What you need to do:
Which lines in the records below hold the word "time"? Copy each of them.

[[ Provided entries open ]]

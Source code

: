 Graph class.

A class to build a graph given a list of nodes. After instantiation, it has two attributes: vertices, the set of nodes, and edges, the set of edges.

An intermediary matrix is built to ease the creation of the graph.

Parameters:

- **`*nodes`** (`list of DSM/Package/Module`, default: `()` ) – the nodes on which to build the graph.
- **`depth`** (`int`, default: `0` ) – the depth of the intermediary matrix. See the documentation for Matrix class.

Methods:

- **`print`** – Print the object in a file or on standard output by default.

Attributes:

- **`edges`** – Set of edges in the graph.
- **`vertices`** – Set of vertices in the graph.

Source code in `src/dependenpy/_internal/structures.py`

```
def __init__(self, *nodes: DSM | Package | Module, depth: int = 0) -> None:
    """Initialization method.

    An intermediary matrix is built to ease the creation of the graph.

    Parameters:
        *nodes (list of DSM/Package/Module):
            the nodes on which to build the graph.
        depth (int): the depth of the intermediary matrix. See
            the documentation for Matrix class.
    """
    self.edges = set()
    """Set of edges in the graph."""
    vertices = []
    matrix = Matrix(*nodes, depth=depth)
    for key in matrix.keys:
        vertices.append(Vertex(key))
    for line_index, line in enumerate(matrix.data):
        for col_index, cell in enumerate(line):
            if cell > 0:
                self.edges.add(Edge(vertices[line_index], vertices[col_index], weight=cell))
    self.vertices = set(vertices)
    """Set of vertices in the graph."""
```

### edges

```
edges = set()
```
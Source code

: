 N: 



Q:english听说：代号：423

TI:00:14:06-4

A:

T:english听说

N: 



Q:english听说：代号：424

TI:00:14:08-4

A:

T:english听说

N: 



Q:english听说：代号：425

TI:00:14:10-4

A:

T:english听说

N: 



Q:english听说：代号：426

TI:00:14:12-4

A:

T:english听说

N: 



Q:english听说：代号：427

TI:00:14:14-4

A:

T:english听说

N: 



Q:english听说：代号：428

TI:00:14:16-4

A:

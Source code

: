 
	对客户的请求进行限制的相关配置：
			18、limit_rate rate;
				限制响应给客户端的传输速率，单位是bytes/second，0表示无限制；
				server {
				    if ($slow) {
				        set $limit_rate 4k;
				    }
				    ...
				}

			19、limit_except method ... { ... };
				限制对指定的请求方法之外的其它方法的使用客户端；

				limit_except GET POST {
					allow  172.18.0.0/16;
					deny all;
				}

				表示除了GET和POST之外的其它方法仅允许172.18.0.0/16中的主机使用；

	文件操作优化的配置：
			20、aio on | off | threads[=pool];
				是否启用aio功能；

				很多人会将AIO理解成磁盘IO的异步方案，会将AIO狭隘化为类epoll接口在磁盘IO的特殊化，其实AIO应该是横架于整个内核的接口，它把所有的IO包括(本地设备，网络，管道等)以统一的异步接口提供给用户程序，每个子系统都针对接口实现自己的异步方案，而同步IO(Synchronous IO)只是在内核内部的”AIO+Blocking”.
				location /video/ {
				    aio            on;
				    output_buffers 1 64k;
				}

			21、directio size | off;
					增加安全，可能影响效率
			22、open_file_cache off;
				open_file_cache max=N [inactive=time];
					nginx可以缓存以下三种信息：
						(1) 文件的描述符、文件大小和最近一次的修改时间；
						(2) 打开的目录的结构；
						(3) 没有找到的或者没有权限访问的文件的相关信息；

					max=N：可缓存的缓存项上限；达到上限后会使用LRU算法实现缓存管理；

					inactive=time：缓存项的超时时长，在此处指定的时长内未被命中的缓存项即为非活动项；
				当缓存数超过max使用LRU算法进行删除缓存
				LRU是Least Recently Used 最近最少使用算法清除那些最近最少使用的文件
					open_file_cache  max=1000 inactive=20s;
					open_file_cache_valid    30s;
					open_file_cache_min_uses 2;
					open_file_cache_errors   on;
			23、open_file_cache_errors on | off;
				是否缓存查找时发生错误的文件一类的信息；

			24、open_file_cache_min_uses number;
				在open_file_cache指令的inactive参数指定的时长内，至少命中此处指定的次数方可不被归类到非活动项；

[[ Provided entries closed ]]

Task answer:
				open_file_cache max=N [inactive=time];
					inactive=time：缓存项的超时时长，在此处指定的时长内未被命中的缓存项即为非活动项；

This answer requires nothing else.